## [Document images with source code]
[Start of section]

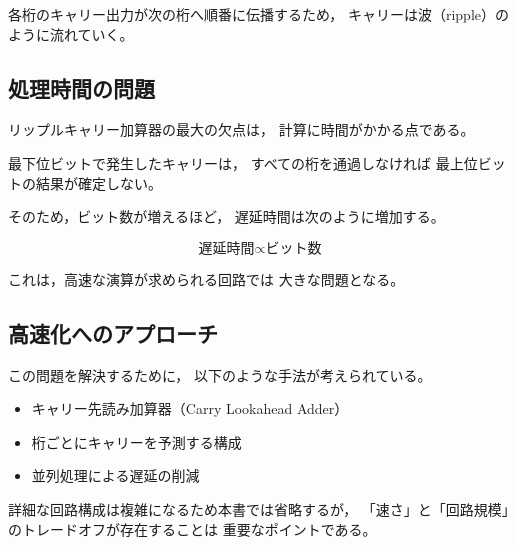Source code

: 各桁のキャリー出力が次の桁へ順番に伝播するため，
キャリーは波（ripple）のように流れていく。

\subsection{処理時間の問題}

リップルキャリー加算器の最大の欠点は，
計算に時間がかかる点である。

最下位ビットで発生したキャリーは，
すべての桁を通過しなければ
最上位ビットの結果が確定しない。

そのため，ビット数が増えるほど，
遅延時間は次のように増加する。

\[
\text{遅延時間} \propto \text{ビット数}
\]

これは，高速な演算が求められる回路では
大きな問題となる。

\subsection{高速化へのアプローチ}

この問題を解決するために，
以下のような手法が考えられている。

\begin{itemize}
  \item キャリー先読み加算器（Carry Lookahead Adder）
  \item 桁ごとにキャリーを予測する構成
  \item 並列処理による遅延の削減
\end{itemize}

詳細な回路構成は複雑になるため本書では省略するが，
「速さ」と「回路規模」のトレードオフが存在することは
重要なポイントである。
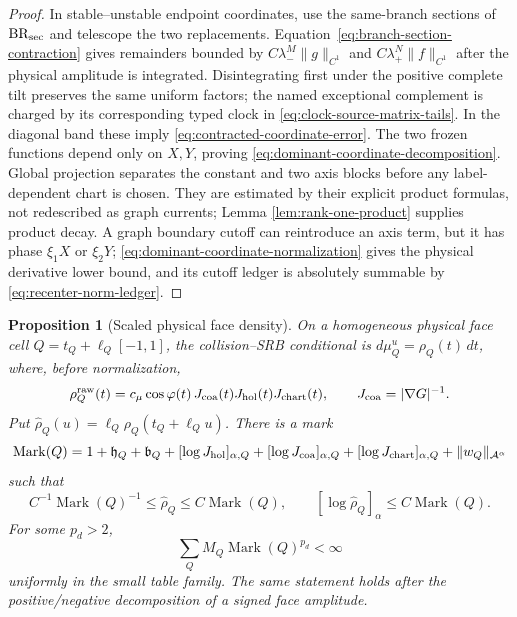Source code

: \documentclass[11pt]{article}
\newtheorem{proposition}[theorem]{Proposition}
\begin{document}
\begin{proof}
In stable--unstable endpoint coordinates, use the same-branch sections of
$\mathrm{BR}_{\rm sec}$ and telescope the two replacements.
Equation~\eqref{eq:branch-section-contraction} gives remainders bounded by
$C\lambda_-^M\|g\|_{C^1}$ and $C\lambda_+^N\|f\|_{C^1}$ after the physical
amplitude is integrated.  Disintegrating first under the positive complete
tilt preserves the same uniform factors; the named exceptional complement is
charged by its corresponding typed clock in
\eqref{eq:clock-source-matrix-tails}.  In the diagonal band these imply
\eqref{eq:contracted-coordinate-error}.  The two frozen functions depend
only on $X,Y$, proving \eqref{eq:dominant-coordinate-decomposition}.  Global
projection separates the constant and two axis blocks before any
label-dependent chart is chosen.  They are estimated by their explicit
product formulas, not redescribed as graph currents; Lemma
\ref{lem:rank-one-product} supplies product decay.  A graph boundary
cutoff can reintroduce an axis term, but it has phase $\xi_1X$ or $\xi_2Y$;
\eqref{eq:dominant-coordinate-normalization} gives the physical derivative
lower bound, and its cutoff ledger is absolutely summable by
\eqref{eq:recenter-norm-ledger}.
\end{proof}

\begin{proposition}[Scaled physical face density]
\label{prop:scaled-face-density}
On a homogeneous physical face cell
\(Q=t_Q+\ell_Q[-1,1]\), the collision--SRB conditional is
\(d\mu_Q^u=\rho_Q(t)\,dt\), where, before normalization,
\begin{equation}
\label{eq:face-conditional-density}
 \rho_Q^{\rm raw}(t)=c_\mu\cos\varphi(t)\,J_{\rm coa}(t)
 J_{\rm hol}(t)J_{\rm chart}(t),
 \qquad J_{\rm coa}=|\nabla G|^{-1}.
\end{equation}
Put
\(\widehat\rho_Q(u)=\ell_Q\rho_Q(t_Q+\ell_Qu)\).  There is a mark
\begin{equation}
\label{eq:density-mark-definition}
 \operatorname{Mark}(Q)=
 1+\mathfrak h_Q+\mathfrak b_Q+
 [\log J_{\rm hol}]_{\alpha,Q}
 +[\log J_{\rm coa}]_{\alpha,Q}
 +[\log J_{\rm chart}]_{\alpha,Q}
 +\|w_Q\|_{\mathcal A^\alpha}
\end{equation}
such that
\begin{equation}
\label{eq:scaled-density-bound}
 C^{-1}\operatorname{Mark}(Q)^{-1}
 \le\widehat\rho_Q\le C\operatorname{Mark}(Q),\qquad
 [\log\widehat\rho_Q]_\alpha
 \le C\operatorname{Mark}(Q).
\end{equation}
For some \(p_d>2\),
\begin{equation}
\label{eq:density-mark-moment}
 \sum_Q M_Q\operatorname{Mark}(Q)^{p_d}<\infty
\end{equation}
uniformly in the small table family.  The same statement holds after the
positive/negative decomposition of a signed face amplitude.
\end{proposition}
\end{document}
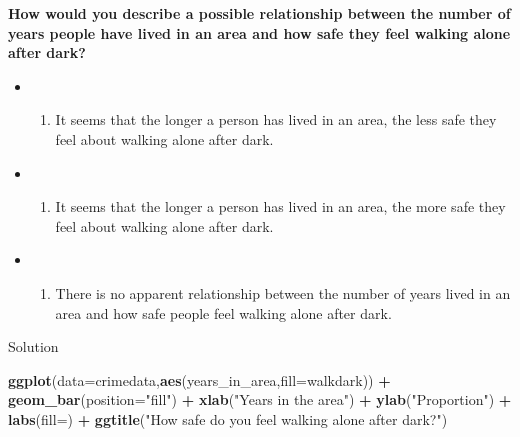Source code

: \documentclass[
]{book}
\newenvironment{Shaded}{\begin{snugshade}}{\end{snugshade}}
\newcommand{\AttributeTok}[1]{\textcolor[rgb]{0.13,0.29,0.53}{#1}}
\newcommand{\FunctionTok}[1]{\textcolor[rgb]{0.13,0.29,0.53}{\textbf{#1}}}
\newcommand{\NormalTok}[1]{#1}
\newcommand{\SpecialCharTok}[1]{\textcolor[rgb]{0.81,0.36,0.00}{\textbf{#1}}}
\newcommand{\StringTok}[1]{\textcolor[rgb]{0.31,0.60,0.02}{#1}}
\providecommand{\tightlist}{%
  \setlength{\itemsep}{0pt}\setlength{\parskip}{0pt}}
\begin{document}
\textbf{How would you describe a possible relationship between the number of years people have lived in an area and how safe they feel walking alone after dark?}

\begin{itemize}
\item
  \begin{enumerate}
  \def\labelenumi{(\Alph{enumi})}
  \tightlist
  \item
    It seems that the longer a person has lived in an area, the less safe they feel about walking alone after dark.\\
  \end{enumerate}
\item
  \begin{enumerate}
  \def\labelenumi{(\Alph{enumi})}
  \setcounter{enumi}{1}
  \tightlist
  \item
    It seems that the longer a person has lived in an area, the more safe they feel about walking alone after dark.\\
  \end{enumerate}
\item
  \begin{enumerate}
  \def\labelenumi{(\Alph{enumi})}
  \setcounter{enumi}{2}
  \tightlist
  \item
    There is no apparent relationship between the number of years lived in an area and how safe people feel walking alone after dark.
  \end{enumerate}
\end{itemize}

Solution

\begin{Shaded}
\begin{Highlighting}[]
\FunctionTok{ggplot}\NormalTok{(}\AttributeTok{data=}\NormalTok{crimedata,}\FunctionTok{aes}\NormalTok{(years\_in\_area,}\AttributeTok{fill=}\NormalTok{walkdark)) }\SpecialCharTok{+} \FunctionTok{geom\_bar}\NormalTok{(}\AttributeTok{position=}\StringTok{"fill"}\NormalTok{) }\SpecialCharTok{+}
  \FunctionTok{xlab}\NormalTok{(}\StringTok{"Years in the area"}\NormalTok{) }\SpecialCharTok{+} \FunctionTok{ylab}\NormalTok{(}\StringTok{"Proportion"}\NormalTok{) }\SpecialCharTok{+}
  \FunctionTok{labs}\NormalTok{(}\AttributeTok{fill=}\StringTok{\textquotesingle{}\textquotesingle{}}\NormalTok{) }\SpecialCharTok{+} \FunctionTok{ggtitle}\NormalTok{(}\StringTok{"How safe do you feel walking alone after dark?"}\NormalTok{)}
\end{Highlighting}
\end{Shaded}
\end{document}
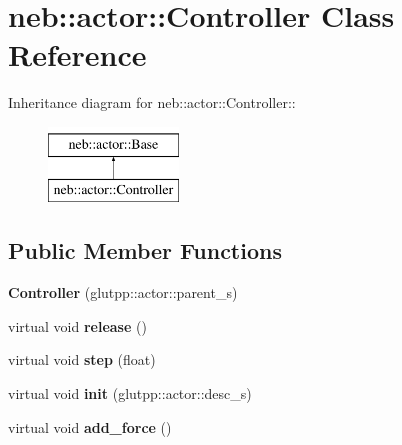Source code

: \hypertarget{classneb_1_1actor_1_1Controller}{
\section{neb::actor::Controller Class Reference}
\label{classneb_1_1actor_1_1Controller}
}
Inheritance diagram for neb::actor::Controller::\begin{figure}[H]
\begin{center}
\leavevmode
\includegraphics[height=2cm]{classneb_1_1actor_1_1Controller}
\end{center}
\end{figure}
\subsection*{Public Member Functions}
\begin{DoxyCompactItemize}
\item 
\hypertarget{classneb_1_1actor_1_1Controller_aeedad5d671d8d4bc4398efd7be7fc005}{
{\bfseries Controller} (glutpp::actor::parent\_\-s)}
\label{classneb_1_1actor_1_1Controller_aeedad5d671d8d4bc4398efd7be7fc005}

\item 
\hypertarget{classneb_1_1actor_1_1Controller_ac6f5996da2aea174de794de4ffc647f4}{
virtual void {\bfseries release} ()}
\label{classneb_1_1actor_1_1Controller_ac6f5996da2aea174de794de4ffc647f4}

\item 
\hypertarget{classneb_1_1actor_1_1Controller_a95830d761987167e8ab122f3ca16346f}{
virtual void {\bfseries step} (float)}
\label{classneb_1_1actor_1_1Controller_a95830d761987167e8ab122f3ca16346f}

\item 
\hypertarget{classneb_1_1actor_1_1Controller_aad1420da60579f17c8dec8dad2a517bb}{
virtual void {\bfseries init} (glutpp::actor::desc\_\-s)}
\label{classneb_1_1actor_1_1Controller_aad1420da60579f17c8dec8dad2a517bb}

\item 
\hypertarget{classneb_1_1actor_1_1Controller_ab8ab78f513b014f112895de7dad43040}{
virtual void {\bfseries add\_\-force} ()}
\label{classneb_1_1actor_1_1Controller_ab8ab78f513b014f112895de7dad43040}

\end{DoxyCompactItemize}
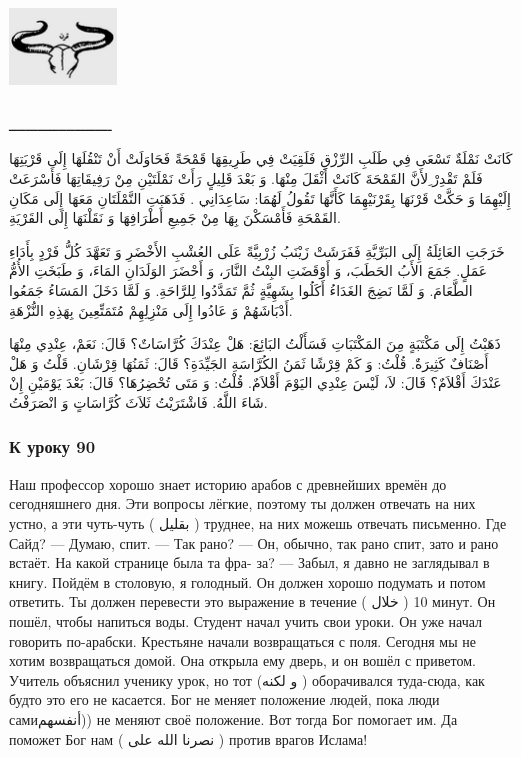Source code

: \documentclass[a5paper]{article}
\begin{document}
\begin{center}
\includegraphics[width=1.1252in,height=1.0547in]{images/MuhammadBagauddinprettified-img286.png}
\end{center}
ـــــــــــــــــــــــــ

كَانَتْ نَمْلَةٌ تَسْعَى فِي طَلَبِ الرِّزْقِ فَلَقِيَتْ فِي طَرِيقِهَا قَمْحَةً فَحَاوَلَتْ أَنْ تَنْقُلَهَا إِلَى قَرْيَتِهَا فَلَمْ تَقْدِرْ ِلأَنَّ القَمْحَةَ كَانَتْ أَثْقَلَ مِنْهَا. وَ بَعْدَ قَلِيلٍ رَأَتْ نَمْلَتَيْنِ مِنْ رَفِيقَاتِهَا فَأَسْرَعَتْ إِلَيْهِمَا وَ حَكَّتْ قَرْنَهَا بِقَرْنَيْهِمَا كَأَنَّهَا تَقُولُ لَهُمَا: سَاعِدَانِي . فَذَهَبَتِ النَّمْلَتَانِ مَعَهَا إِلَى مَكَانِ القَمْحَةِ فَأَمْسَكْنَ بِهَا مِنْ جَمِيعِ أَطْرَافِهَا وَ نَقَلْنَهَا إِلَى القَرْيَةِ.

خَرَجَتِ العَائِلَةُ إِلَى البَرِّيَّةِ فَفَرَشَتْ زَيْنَبُ زُرْبِيَّةً عَلَى العُشْبِ الأَخْضَرِ وَ تَعَهَّدَ كُلُّ فَرْدٍ بِأَدَاءِ عَمَلٍ. جَمَعَ الأَبُ الحَطَبَ، وَ أَوْقَضَتِ البِنْتُ النَّارَ، وَ أَحْضَرَ الوَلَدَانِ المَاءَ، وَ طَبَخَتِ الأُمُّ الطَّعَامَ. وَ لَمَّا نَضِجَ الغَدَاءُ أَكَلُوا بِشَهِيَّةٍ ثُمَّ تَمَدَّدُوا لِلرَّاحَةِ. وَ لَمَّا دَخَلَ المَسَاءُ جَمَعُوا أَدْبَاشَهُمْ وَ عَادُوا إِلَى مَنْزِلِهِمْ مُتَمَتِّعِينَ بِهَذِهِ النُّزْهَةِ.

ذَهَبْتُ إِلَى مَكْتَبَةٍ مِنَ المَكْتَبَاتِ فَسَأَلْتُ البَائِعَ: هَلْ عِنْدَكَ كُرَّاسَاتٌ؟ قَالَ: نَعَمْ، عِنْدِي مِنْهَا أَصْنَافٌ كَثِيرَةٌ. قُلْتُ: وَ كَمْ قِرْشًا ثَمَنُ الكُرَّاسَةِ الجَيِّدَةِ؟ قَالَ: ثَمَنُهَا قِرْشَانِ. قَلْتُ وَ هَلْ عَنْدَكَ أَقْلاَمٌ؟ قَالَ: لاَ، لَيْسَ عِنْدِي اليَوْمَ أَقْلاَمٌ. قُلْتُ: وَ مَتَى تُحْضِرُهَا؟ قَالَ: بَعْدَ يَوْمَيْنِ إِنْ شَاءَ اللَّهُ. فَاشْتَرَيْتُ ثَلاَثَ كُرَّاسَاتٍ وَ انْصَرَفْتُ.

\subsubsection{К уроку 90}
Наш профессор хорошо знает историю арабов с древнейших времён до сегодняшнего дня. Эти вопросы лёгкие, поэтому ты должен отвечать на них устно, а эти чуть-чуть ( بقليل ) труднее, на них можешь отвечать письменно. Где Сайд? — Думаю, спит. — Так рано? — Он, обычно, так рано спит, зато и рано встаёт. На какой странице была та фра- за? — Забыл, я давно не заглядывал в книгу. Пойдём в столовую, я голодный. Он должен хорошо подумать и потом ответить. Ты должен перевести это выражение в течение ( خلال ) 10 минут. Он пошёл, чтобы напиться воды. Студент начал учить свои уроки. Он уже начал говорить по-арабски. Крестьяне начали возвращаться с поля. Сегодня мы не хотим возвращаться домой. Она открыла ему дверь, и он вошёл с приветом. Учитель объяснил ученику урок, но тот (و لكنه ) оборачивался туда-сюда, как будто это его не касается. Бог не меняет положение людей, пока люди самиأنفسهم)) не меняют своё положение. Вот тогда Бог помогает им. Да поможет Бог нам ( نصرنا الله على ) против врагов Ислама!
\end{document}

[End of section]

## [Problem statement]
The expected output is an exact copy of the lines from the top of the data above through the line containing "cutoff can reintroduce", both included, with every picture omitted.

## [Response]
Source code

: 各桁のキャリー出力が次の桁へ順番に伝播するため，
キャリーは波（ripple）のように流れていく。

\subsection{処理時間の問題}

リップルキャリー加算器の最大の欠点は，
計算に時間がかかる点である。

最下位ビットで発生したキャリーは，
すべての桁を通過しなければ
最上位ビットの結果が確定しない。

そのため，ビット数が増えるほど，
遅延時間は次のように増加する。

\[
\text{遅延時間} \propto \text{ビット数}
\]

これは，高速な演算が求められる回路では
大きな問題となる。

\subsection{高速化へのアプローチ}

この問題を解決するために，
以下のような手法が考えられている。

\begin{itemize}
  \item キャリー先読み加算器（Carry Lookahead Adder）
  \item 桁ごとにキャリーを予測する構成
  \item 並列処理による遅延の削減
\end{itemize}

詳細な回路構成は複雑になるため本書では省略するが，
「速さ」と「回路規模」のトレードオフが存在することは
重要なポイントである。
Source code

: \documentclass[11pt]{article}
\newtheorem{proposition}[theorem]{Proposition}
\begin{document}
\begin{proof}
In stable--unstable endpoint coordinates, use the same-branch sections of
$\mathrm{BR}_{\rm sec}$ and telescope the two replacements.
Equation~\eqref{eq:branch-section-contraction} gives remainders bounded by
$C\lambda_-^M\|g\|_{C^1}$ and $C\lambda_+^N\|f\|_{C^1}$ after the physical
amplitude is integrated.  Disintegrating first under the positive complete
tilt preserves the same uniform factors; the named exceptional complement is
charged by its corresponding typed clock in
\eqref{eq:clock-source-matrix-tails}.  In the diagonal band these imply
\eqref{eq:contracted-coordinate-error}.  The two frozen functions depend
only on $X,Y$, proving \eqref{eq:dominant-coordinate-decomposition}.  Global
projection separates the constant and two axis blocks before any
label-dependent chart is chosen.  They are estimated by their explicit
product formulas, not redescribed as graph currents; Lemma
\ref{lem:rank-one-product} supplies product decay.  A graph boundary
cutoff can reintroduce an axis term, but it has phase $\xi_1X$ or $\xi_2Y$;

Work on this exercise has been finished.